§ Work to complete:
Filter the entries that follow, copying every line in which the word "while" appears.

§ Data:
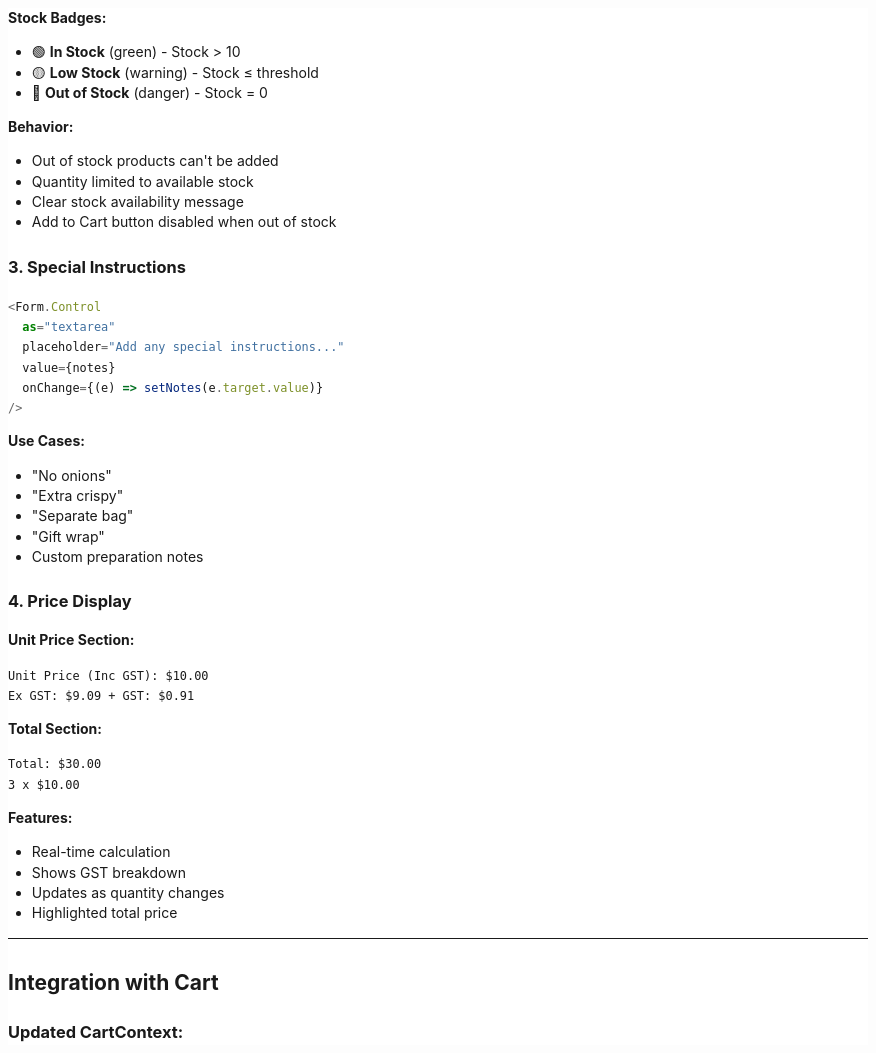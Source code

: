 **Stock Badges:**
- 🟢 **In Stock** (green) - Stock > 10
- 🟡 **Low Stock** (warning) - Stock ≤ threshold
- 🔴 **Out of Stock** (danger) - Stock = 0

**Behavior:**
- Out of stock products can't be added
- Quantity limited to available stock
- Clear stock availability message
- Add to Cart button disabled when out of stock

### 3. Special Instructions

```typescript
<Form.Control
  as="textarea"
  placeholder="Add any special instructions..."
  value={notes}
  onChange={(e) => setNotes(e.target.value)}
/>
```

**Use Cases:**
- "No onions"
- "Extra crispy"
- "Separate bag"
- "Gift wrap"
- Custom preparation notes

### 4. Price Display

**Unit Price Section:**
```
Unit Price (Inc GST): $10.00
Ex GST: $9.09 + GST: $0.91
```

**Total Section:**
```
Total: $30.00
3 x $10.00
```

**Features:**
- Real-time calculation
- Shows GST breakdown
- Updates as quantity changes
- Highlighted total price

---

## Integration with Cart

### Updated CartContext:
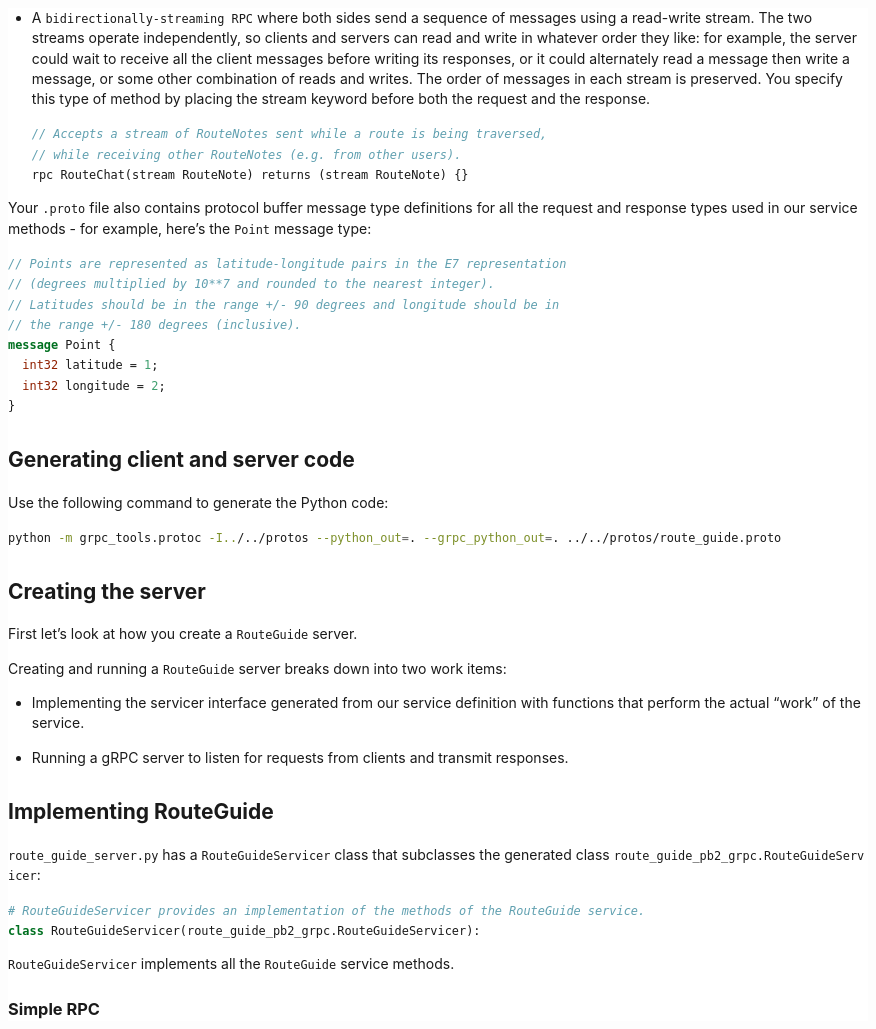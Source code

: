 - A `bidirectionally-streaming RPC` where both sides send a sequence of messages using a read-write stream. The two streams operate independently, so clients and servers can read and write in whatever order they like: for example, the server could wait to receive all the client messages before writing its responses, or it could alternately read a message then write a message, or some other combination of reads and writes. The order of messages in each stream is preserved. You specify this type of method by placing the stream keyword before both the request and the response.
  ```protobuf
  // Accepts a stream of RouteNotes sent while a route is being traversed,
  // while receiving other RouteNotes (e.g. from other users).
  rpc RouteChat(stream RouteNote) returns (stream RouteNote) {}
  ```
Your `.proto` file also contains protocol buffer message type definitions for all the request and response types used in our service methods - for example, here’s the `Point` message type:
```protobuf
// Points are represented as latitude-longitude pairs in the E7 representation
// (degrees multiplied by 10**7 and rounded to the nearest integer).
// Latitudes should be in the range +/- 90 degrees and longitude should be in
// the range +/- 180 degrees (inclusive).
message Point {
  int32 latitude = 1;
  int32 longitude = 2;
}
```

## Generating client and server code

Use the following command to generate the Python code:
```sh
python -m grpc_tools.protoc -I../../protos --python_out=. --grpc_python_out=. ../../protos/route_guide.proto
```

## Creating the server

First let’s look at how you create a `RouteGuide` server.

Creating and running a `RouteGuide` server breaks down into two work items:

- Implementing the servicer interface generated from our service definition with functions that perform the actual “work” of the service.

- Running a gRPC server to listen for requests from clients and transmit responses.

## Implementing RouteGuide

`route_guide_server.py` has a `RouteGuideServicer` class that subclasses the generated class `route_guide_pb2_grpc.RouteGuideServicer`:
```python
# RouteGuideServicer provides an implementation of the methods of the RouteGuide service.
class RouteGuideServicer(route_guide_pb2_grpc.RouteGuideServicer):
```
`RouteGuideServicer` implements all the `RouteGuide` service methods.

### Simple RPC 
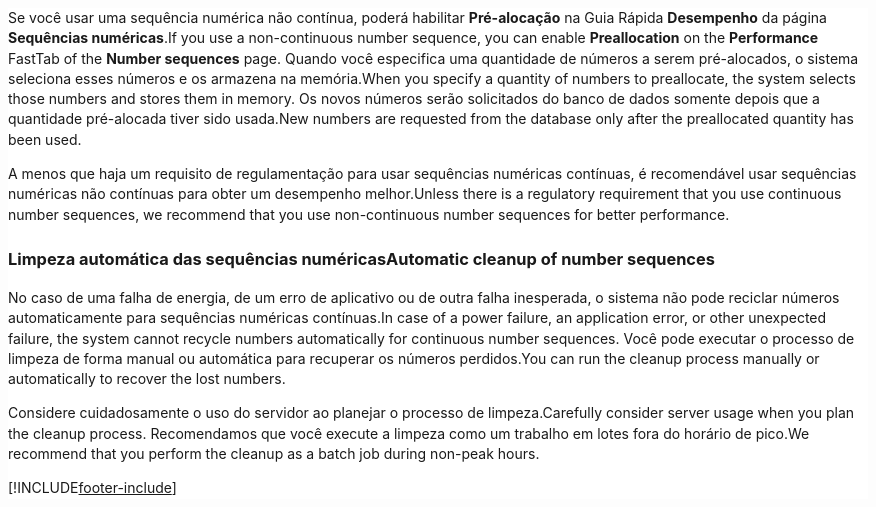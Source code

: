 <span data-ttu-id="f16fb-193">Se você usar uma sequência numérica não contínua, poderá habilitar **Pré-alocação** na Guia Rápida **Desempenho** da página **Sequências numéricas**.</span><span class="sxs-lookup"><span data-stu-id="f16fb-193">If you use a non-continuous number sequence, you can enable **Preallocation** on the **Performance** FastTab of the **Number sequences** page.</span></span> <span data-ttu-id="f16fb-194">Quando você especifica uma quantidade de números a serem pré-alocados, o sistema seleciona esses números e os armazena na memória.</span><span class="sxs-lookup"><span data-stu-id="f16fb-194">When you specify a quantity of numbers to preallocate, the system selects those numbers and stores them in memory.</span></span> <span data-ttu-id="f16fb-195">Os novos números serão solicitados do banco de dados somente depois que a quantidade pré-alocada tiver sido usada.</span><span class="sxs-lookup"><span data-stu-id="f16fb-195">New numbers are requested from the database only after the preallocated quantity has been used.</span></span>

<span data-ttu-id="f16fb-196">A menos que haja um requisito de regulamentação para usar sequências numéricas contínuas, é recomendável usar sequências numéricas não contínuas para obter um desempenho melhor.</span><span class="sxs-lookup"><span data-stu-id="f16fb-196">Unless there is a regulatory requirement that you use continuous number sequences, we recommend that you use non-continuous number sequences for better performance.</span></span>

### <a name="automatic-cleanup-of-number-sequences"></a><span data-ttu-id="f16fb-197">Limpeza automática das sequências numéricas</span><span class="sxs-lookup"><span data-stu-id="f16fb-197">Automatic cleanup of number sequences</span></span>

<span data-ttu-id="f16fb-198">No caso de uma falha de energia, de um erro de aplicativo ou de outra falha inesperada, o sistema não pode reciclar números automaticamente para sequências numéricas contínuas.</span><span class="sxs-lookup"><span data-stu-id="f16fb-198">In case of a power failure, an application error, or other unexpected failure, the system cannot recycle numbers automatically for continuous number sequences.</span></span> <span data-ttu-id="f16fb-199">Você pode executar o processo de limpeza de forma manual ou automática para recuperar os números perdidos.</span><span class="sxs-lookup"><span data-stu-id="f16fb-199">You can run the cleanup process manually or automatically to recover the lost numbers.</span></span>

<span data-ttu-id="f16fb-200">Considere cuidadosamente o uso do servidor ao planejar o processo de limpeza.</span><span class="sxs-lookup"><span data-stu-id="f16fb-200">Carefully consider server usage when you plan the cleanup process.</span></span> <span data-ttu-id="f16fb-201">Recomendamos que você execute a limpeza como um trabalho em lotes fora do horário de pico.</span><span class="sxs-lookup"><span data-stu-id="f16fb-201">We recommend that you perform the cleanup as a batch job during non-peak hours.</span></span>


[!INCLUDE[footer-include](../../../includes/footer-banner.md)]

§ Solution to this task:
  // Accepts a stream of RouteNotes sent while a route is being traversed,
  // while receiving other RouteNotes (e.g. from other users).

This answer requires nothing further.